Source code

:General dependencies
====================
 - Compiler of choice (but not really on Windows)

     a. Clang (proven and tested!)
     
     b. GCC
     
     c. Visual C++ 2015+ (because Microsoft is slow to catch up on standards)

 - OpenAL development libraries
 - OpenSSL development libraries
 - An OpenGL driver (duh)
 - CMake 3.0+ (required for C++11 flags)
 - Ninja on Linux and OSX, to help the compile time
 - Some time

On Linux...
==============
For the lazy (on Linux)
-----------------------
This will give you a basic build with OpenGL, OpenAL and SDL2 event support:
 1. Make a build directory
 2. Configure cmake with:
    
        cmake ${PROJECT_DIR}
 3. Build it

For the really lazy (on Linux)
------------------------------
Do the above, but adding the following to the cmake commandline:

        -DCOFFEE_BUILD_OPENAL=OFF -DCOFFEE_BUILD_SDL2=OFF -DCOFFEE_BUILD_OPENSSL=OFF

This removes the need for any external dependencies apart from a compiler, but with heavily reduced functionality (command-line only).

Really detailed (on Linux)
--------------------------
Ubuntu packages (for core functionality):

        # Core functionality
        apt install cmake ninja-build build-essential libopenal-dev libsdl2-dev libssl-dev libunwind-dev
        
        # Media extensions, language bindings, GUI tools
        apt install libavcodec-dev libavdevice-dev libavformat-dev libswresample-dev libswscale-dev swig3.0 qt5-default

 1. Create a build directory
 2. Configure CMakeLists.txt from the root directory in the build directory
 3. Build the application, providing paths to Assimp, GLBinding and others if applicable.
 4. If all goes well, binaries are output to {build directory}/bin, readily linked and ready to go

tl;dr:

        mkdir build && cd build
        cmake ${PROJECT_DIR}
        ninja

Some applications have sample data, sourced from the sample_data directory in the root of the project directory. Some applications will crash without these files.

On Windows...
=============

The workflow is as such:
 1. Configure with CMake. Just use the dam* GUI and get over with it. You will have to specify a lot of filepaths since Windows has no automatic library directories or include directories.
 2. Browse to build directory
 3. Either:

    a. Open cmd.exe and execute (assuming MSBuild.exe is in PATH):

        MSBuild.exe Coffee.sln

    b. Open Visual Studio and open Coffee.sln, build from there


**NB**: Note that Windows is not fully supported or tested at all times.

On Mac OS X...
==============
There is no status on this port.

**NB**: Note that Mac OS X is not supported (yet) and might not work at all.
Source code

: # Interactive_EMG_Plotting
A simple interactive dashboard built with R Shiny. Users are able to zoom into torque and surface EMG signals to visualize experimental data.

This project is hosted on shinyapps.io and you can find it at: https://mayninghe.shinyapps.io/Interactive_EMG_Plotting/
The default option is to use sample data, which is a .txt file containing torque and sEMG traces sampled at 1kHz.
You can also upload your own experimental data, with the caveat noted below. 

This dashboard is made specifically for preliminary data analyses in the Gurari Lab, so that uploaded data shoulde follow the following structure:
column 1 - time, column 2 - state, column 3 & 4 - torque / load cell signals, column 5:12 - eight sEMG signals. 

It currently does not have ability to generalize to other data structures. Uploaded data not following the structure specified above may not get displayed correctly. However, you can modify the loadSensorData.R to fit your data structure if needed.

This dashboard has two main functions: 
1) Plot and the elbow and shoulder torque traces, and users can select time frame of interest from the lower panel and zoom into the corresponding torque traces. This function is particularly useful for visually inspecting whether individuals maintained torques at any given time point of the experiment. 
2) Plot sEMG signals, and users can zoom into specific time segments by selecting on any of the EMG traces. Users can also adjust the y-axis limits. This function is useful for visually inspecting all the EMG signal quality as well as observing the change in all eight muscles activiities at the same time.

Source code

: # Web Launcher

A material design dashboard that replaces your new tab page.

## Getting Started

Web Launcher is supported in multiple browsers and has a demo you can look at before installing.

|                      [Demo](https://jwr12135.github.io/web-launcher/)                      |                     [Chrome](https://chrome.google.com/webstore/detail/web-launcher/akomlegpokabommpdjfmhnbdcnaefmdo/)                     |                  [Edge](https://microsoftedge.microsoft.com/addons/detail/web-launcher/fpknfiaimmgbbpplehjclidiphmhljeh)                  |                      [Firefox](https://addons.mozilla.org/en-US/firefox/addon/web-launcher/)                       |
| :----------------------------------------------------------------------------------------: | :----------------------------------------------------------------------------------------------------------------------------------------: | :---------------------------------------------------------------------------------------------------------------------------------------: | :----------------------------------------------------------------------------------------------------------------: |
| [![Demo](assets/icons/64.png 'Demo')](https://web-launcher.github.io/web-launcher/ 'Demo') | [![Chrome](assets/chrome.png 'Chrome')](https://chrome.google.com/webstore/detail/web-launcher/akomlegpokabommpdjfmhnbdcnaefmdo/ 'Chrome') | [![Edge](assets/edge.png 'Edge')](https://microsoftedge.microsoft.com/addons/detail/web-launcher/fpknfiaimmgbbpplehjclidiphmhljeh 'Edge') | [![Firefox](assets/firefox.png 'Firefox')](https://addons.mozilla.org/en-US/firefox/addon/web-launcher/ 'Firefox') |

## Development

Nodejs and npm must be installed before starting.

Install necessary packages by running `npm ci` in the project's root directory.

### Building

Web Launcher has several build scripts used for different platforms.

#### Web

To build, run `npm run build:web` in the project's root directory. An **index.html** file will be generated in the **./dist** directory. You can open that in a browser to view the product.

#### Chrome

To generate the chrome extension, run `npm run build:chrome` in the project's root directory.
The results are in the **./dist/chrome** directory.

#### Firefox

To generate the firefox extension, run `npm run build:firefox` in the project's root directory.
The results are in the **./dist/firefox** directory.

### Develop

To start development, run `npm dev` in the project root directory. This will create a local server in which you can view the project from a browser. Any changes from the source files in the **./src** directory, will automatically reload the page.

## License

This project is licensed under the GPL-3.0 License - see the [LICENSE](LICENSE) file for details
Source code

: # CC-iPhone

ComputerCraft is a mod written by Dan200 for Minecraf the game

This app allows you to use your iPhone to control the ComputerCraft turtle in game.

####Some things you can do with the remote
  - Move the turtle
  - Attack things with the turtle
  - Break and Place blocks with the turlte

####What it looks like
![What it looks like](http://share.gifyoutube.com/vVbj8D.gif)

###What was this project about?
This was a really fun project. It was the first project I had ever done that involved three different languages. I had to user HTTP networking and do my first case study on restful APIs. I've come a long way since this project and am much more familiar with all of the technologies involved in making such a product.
= = =
YOUR GOAL
Could you give the data above again, exact in every line?

SOLUTION FOR THIS TASK
Source code

:General dependencies
====================
 - Compiler of choice (but not really on Windows)

     a. Clang (proven and tested!)
     
     b. GCC
     
     c. Visual C++ 2015+ (because Microsoft is slow to catch up on standards)

 - OpenAL development libraries
 - OpenSSL development libraries
 - An OpenGL driver (duh)
 - CMake 3.0+ (required for C++11 flags)
 - Ninja on Linux and OSX, to help the compile time
 - Some time

On Linux...
==============
For the lazy (on Linux)
-----------------------
This will give you a basic build with OpenGL, OpenAL and SDL2 event support:
 1. Make a build directory
 2. Configure cmake with:
    
        cmake ${PROJECT_DIR}
 3. Build it

For the really lazy (on Linux)
------------------------------
Do the above, but adding the following to the cmake commandline:

        -DCOFFEE_BUILD_OPENAL=OFF -DCOFFEE_BUILD_SDL2=OFF -DCOFFEE_BUILD_OPENSSL=OFF

This removes the need for any external dependencies apart from a compiler, but with heavily reduced functionality (command-line only).

Really detailed (on Linux)
--------------------------
Ubuntu packages (for core functionality):

        # Core functionality
        apt install cmake ninja-build build-essential libopenal-dev libsdl2-dev libssl-dev libunwind-dev
        
        # Media extensions, language bindings, GUI tools
        apt install libavcodec-dev libavdevice-dev libavformat-dev libswresample-dev libswscale-dev swig3.0 qt5-default

 1. Create a build directory
 2. Configure CMakeLists.txt from the root directory in the build directory
 3. Build the application, providing paths to Assimp, GLBinding and others if applicable.
 4. If all goes well, binaries are output to {build directory}/bin, readily linked and ready to go

tl;dr:

        mkdir build && cd build
        cmake ${PROJECT_DIR}
        ninja

Some applications have sample data, sourced from the sample_data directory in the root of the project directory. Some applications will crash without these files.

On Windows...
=============

The workflow is as such:
 1. Configure with CMake. Just use the dam* GUI and get over with it. You will have to specify a lot of filepaths since Windows has no automatic library directories or include directories.
 2. Browse to build directory
 3. Either:

    a. Open cmd.exe and execute (assuming MSBuild.exe is in PATH):

        MSBuild.exe Coffee.sln

    b. Open Visual Studio and open Coffee.sln, build from there


**NB**: Note that Windows is not fully supported or tested at all times.

On Mac OS X...
==============
There is no status on this port.

**NB**: Note that Mac OS X is not supported (yet) and might not work at all.
Source code

: # Interactive_EMG_Plotting
A simple interactive dashboard built with R Shiny. Users are able to zoom into torque and surface EMG signals to visualize experimental data.

This project is hosted on shinyapps.io and you can find it at: https://mayninghe.shinyapps.io/Interactive_EMG_Plotting/
The default option is to use sample data, which is a .txt file containing torque and sEMG traces sampled at 1kHz.
You can also upload your own experimental data, with the caveat noted below. 

This dashboard is made specifically for preliminary data analyses in the Gurari Lab, so that uploaded data shoulde follow the following structure:
column 1 - time, column 2 - state, column 3 & 4 - torque / load cell signals, column 5:12 - eight sEMG signals. 

It currently does not have ability to generalize to other data structures. Uploaded data not following the structure specified above may not get displayed correctly. However, you can modify the loadSensorData.R to fit your data structure if needed.

This dashboard has two main functions: 
1) Plot and the elbow and shoulder torque traces, and users can select time frame of interest from the lower panel and zoom into the corresponding torque traces. This function is particularly useful for visually inspecting whether individuals maintained torques at any given time point of the experiment. 
2) Plot sEMG signals, and users can zoom into specific time segments by selecting on any of the EMG traces. Users can also adjust the y-axis limits. This function is useful for visually inspecting all the EMG signal quality as well as observing the change in all eight muscles activiities at the same time.

Source code

: # Web Launcher

A material design dashboard that replaces your new tab page.

## Getting Started

Web Launcher is supported in multiple browsers and has a demo you can look at before installing.

|                      [Demo](https://jwr12135.github.io/web-launcher/)                      |                     [Chrome](https://chrome.google.com/webstore/detail/web-launcher/akomlegpokabommpdjfmhnbdcnaefmdo/)                     |                  [Edge](https://microsoftedge.microsoft.com/addons/detail/web-launcher/fpknfiaimmgbbpplehjclidiphmhljeh)                  |                      [Firefox](https://addons.mozilla.org/en-US/firefox/addon/web-launcher/)                       |
| :----------------------------------------------------------------------------------------: | :----------------------------------------------------------------------------------------------------------------------------------------: | :---------------------------------------------------------------------------------------------------------------------------------------: | :----------------------------------------------------------------------------------------------------------------: |
| [![Demo](assets/icons/64.png 'Demo')](https://web-launcher.github.io/web-launcher/ 'Demo') | [![Chrome](assets/chrome.png 'Chrome')](https://chrome.google.com/webstore/detail/web-launcher/akomlegpokabommpdjfmhnbdcnaefmdo/ 'Chrome') | [![Edge](assets/edge.png 'Edge')](https://microsoftedge.microsoft.com/addons/detail/web-launcher/fpknfiaimmgbbpplehjclidiphmhljeh 'Edge') | [![Firefox](assets/firefox.png 'Firefox')](https://addons.mozilla.org/en-US/firefox/addon/web-launcher/ 'Firefox') |

## Development

Nodejs and npm must be installed before starting.

Install necessary packages by running `npm ci` in the project's root directory.

### Building

Web Launcher has several build scripts used for different platforms.

#### Web

To build, run `npm run build:web` in the project's root directory. An **index.html** file will be generated in the **./dist** directory. You can open that in a browser to view the product.

#### Chrome

To generate the chrome extension, run `npm run build:chrome` in the project's root directory.
The results are in the **./dist/chrome** directory.

#### Firefox

To generate the firefox extension, run `npm run build:firefox` in the project's root directory.
The results are in the **./dist/firefox** directory.

### Develop

To start development, run `npm dev` in the project root directory. This will create a local server in which you can view the project from a browser. Any changes from the source files in the **./src** directory, will automatically reload the page.

## License

This project is licensed under the GPL-3.0 License - see the [LICENSE](LICENSE) file for details
Source code

: # CC-iPhone

ComputerCraft is a mod written by Dan200 for Minecraf the game

This app allows you to use your iPhone to control the ComputerCraft turtle in game.

####Some things you can do with the remote
  - Move the turtle
  - Attack things with the turtle
  - Break and Place blocks with the turlte

####What it looks like
![What it looks like](http://share.gifyoutube.com/vVbj8D.gif)

###What was this project about?
This was a really fun project. It was the first project I had ever done that involved three different languages. I had to user HTTP networking and do my first case study on restful APIs. I've come a long way since this project and am much more familiar with all of the technologies involved in making such a product.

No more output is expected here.